Top of DATA EXTRACTS
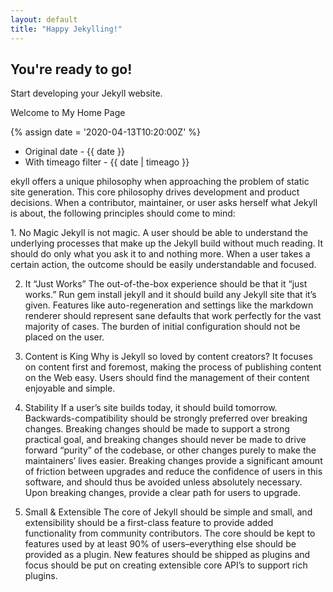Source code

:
 ```yaml
---
layout: default
title: "Happy Jekylling!"
---
```


## You're ready to go!

Start developing your Jekyll website.

Welcome to My Home Page

{% assign date = '2020-04-13T10:20:00Z' %}

- Original date - {{ date }}
- With timeago filter - {{ date | timeago }}
<p>
  ekyll offers a unique philosophy when approaching the problem of static site generation. This core philosophy drives development and product decisions. When a contributor, maintainer, or user asks herself what Jekyll is about, the following principles should come to mind:

</p>
1. No Magic
   Jekyll is not magic. A user should be able to understand the underlying processes that make up the Jekyll build without much reading. It should do only what you ask it to and nothing more. When a user takes a certain action, the outcome should be easily understandable and focused.

2. It “Just Works”
   The out-of-the-box experience should be that it “just works.” Run gem install jekyll and it should build any Jekyll site that it’s given. Features like auto-regeneration and settings like the markdown renderer should represent sane defaults that work perfectly for the vast majority of cases. The burden of initial configuration should not be placed on the user.

3. Content is King
   Why is Jekyll so loved by content creators? It focuses on content first and foremost, making the process of publishing content on the Web easy. Users should find the management of their content enjoyable and simple.

4. Stability
   If a user’s site builds today, it should build tomorrow. Backwards-compatibility should be strongly preferred over breaking changes. Breaking changes should be made to support a strong practical goal, and breaking changes should never be made to drive forward “purity” of the codebase, or other changes purely to make the maintainers’ lives easier. Breaking changes provide a significant amount of friction between upgrades and reduce the confidence of users in this software, and should thus be avoided unless absolutely necessary. Upon breaking changes, provide a clear path for users to upgrade.

5. Small & Extensible
   The core of Jekyll should be simple and small, and extensibility should be a first-class feature to provide added functionality from community contributors. The core should be kept to features used by at least 90% of users–everything else should be provided as a plugin. New features should be shipped as plugins and focus should be put on creating extensible core API’s to support rich plugins.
Bottom of DATA EXTRACTS
◆ TO DO ◆
From the first line above down to the line with "4. Stability", reproduce every line and no others, omitting pictures.

◆ EXERCISE RESULT ◆
Source code

:
 ```yaml
---
layout: default
title: "Happy Jekylling!"
---
```


## You're ready to go!

Start developing your Jekyll website.

Welcome to My Home Page

{% assign date = '2020-04-13T10:20:00Z' %}

- Original date - {{ date }}
- With timeago filter - {{ date | timeago }}
<p>
  ekyll offers a unique philosophy when approaching the problem of static site generation. This core philosophy drives development and product decisions. When a contributor, maintainer, or user asks herself what Jekyll is about, the following principles should come to mind:

</p>
1. No Magic
   Jekyll is not magic. A user should be able to understand the underlying processes that make up the Jekyll build without much reading. It should do only what you ask it to and nothing more. When a user takes a certain action, the outcome should be easily understandable and focused.

2. It “Just Works”
   The out-of-the-box experience should be that it “just works.” Run gem install jekyll and it should build any Jekyll site that it’s given. Features like auto-regeneration and settings like the markdown renderer should represent sane defaults that work perfectly for the vast majority of cases. The burden of initial configuration should not be placed on the user.

3. Content is King
   Why is Jekyll so loved by content creators? It focuses on content first and foremost, making the process of publishing content on the Web easy. Users should find the management of their content enjoyable and simple.

4. Stability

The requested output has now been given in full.